-- Opening Marker --

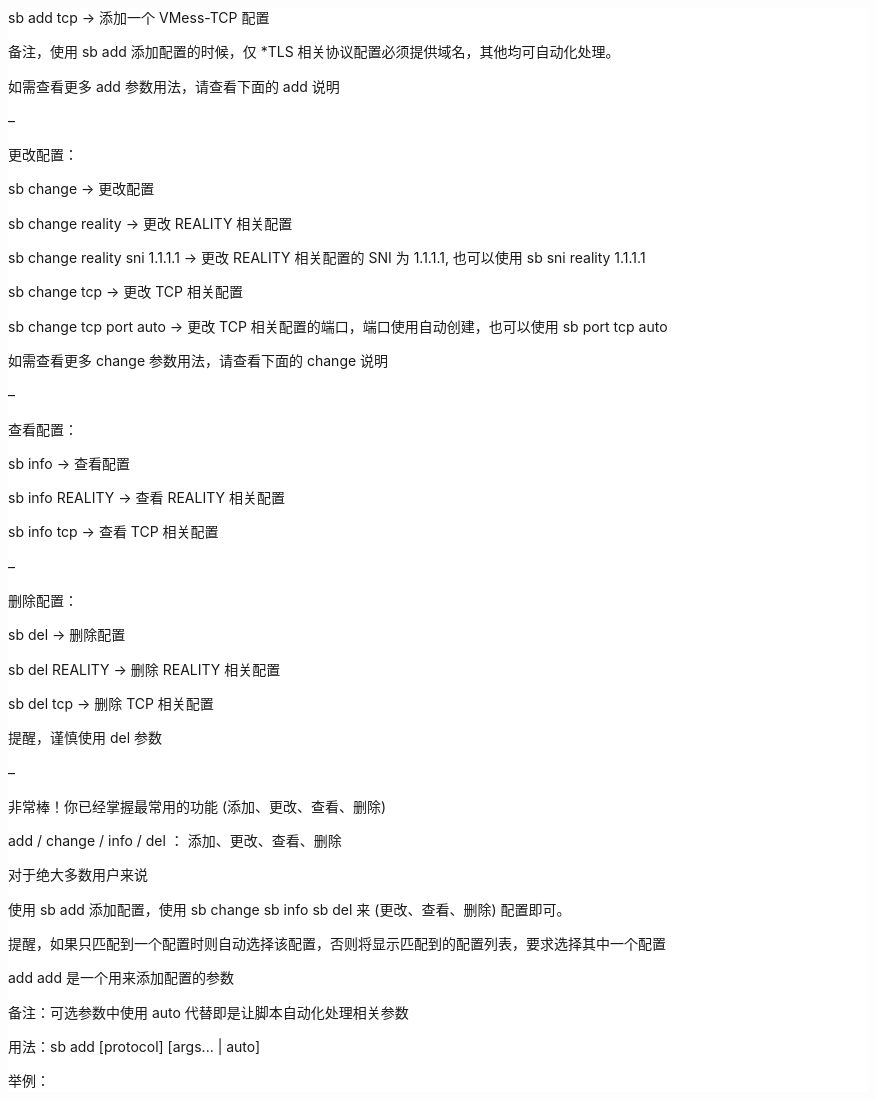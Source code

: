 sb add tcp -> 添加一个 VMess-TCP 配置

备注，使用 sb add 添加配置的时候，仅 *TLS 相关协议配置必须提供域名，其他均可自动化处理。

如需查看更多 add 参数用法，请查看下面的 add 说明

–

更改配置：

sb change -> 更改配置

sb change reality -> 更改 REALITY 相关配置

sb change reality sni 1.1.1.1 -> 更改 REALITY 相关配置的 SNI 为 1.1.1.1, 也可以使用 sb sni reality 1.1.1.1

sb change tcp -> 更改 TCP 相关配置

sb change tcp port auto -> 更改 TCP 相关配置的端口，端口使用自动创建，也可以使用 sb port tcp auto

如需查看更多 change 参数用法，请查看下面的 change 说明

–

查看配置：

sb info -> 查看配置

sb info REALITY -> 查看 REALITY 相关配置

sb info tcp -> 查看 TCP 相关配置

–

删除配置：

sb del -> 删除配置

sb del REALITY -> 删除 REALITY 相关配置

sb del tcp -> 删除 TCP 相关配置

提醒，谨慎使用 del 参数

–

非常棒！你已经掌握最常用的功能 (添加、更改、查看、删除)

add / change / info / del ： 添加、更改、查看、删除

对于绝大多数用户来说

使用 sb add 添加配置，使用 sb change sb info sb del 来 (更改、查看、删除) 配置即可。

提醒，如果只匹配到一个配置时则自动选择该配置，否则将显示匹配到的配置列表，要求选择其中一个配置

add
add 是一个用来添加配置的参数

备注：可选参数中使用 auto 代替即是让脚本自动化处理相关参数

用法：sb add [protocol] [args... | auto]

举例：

-- Closing Marker --
-- Opening Marker --

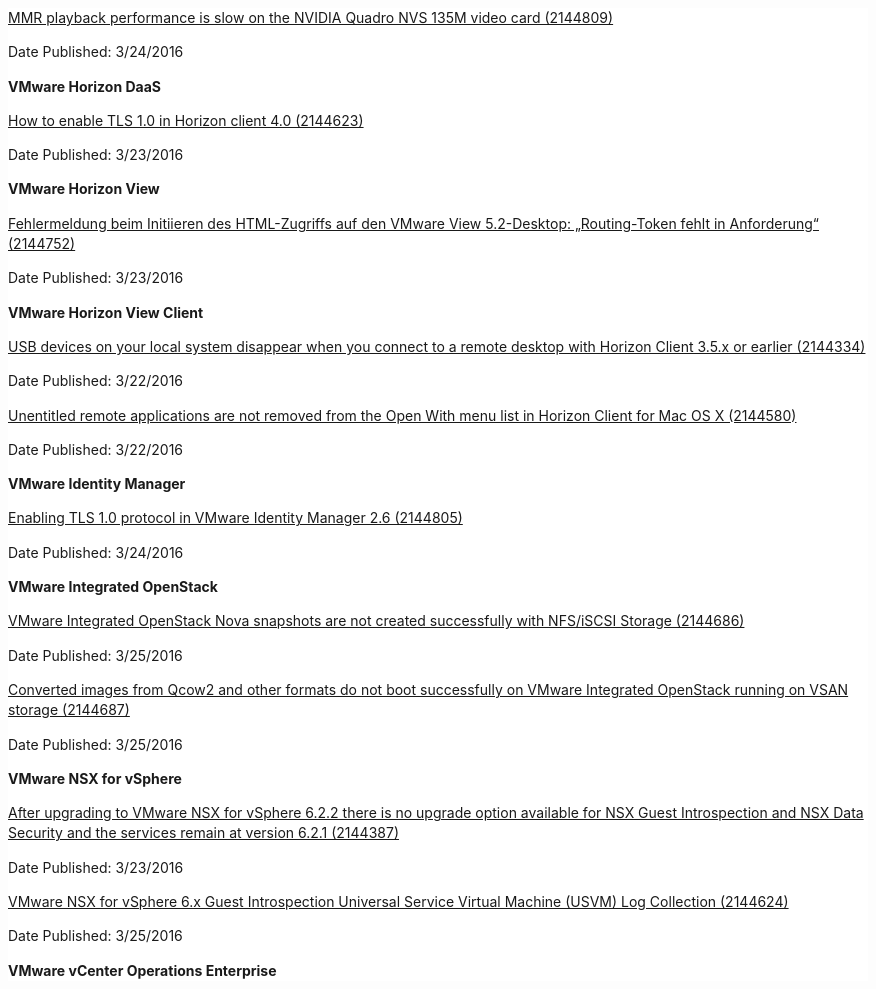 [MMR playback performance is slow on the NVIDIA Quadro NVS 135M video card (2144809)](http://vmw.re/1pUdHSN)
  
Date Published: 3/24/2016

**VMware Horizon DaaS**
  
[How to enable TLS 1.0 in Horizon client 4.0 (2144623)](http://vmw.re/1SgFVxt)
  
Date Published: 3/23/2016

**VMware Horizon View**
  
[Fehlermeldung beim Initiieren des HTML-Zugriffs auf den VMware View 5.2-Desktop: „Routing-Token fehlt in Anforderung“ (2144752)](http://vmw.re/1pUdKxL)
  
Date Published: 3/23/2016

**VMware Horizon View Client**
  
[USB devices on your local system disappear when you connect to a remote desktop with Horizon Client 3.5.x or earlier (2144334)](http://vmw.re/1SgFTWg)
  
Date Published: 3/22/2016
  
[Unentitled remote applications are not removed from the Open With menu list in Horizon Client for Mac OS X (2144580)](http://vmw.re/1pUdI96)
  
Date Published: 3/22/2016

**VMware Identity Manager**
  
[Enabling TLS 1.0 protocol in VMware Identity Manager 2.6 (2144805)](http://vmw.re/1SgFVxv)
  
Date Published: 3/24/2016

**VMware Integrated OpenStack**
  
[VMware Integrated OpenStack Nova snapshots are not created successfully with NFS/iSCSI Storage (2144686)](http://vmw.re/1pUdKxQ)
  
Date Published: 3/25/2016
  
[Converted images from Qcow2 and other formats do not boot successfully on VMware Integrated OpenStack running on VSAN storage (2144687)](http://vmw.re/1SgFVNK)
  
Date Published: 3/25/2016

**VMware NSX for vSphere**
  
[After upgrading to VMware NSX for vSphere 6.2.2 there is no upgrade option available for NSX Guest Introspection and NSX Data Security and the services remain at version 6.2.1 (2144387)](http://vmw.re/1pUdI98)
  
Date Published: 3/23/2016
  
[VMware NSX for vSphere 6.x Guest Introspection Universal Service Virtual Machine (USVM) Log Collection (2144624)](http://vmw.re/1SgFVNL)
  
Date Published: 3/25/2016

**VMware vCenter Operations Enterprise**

-- Closing Marker --

EXERCISE: Using the listing above, list every line in which the string "OpenStack" occurs.

RESULT OF THIS EXERCISE:
**VMware Integrated OpenStack**
[VMware Integrated OpenStack Nova snapshots are not created successfully with NFS/iSCSI Storage (2144686)](http://vmw.re/1pUdKxQ)
[Converted images from Qcow2 and other formats do not boot successfully on VMware Integrated OpenStack running on VSAN storage (2144687)](http://vmw.re/1SgFVNK)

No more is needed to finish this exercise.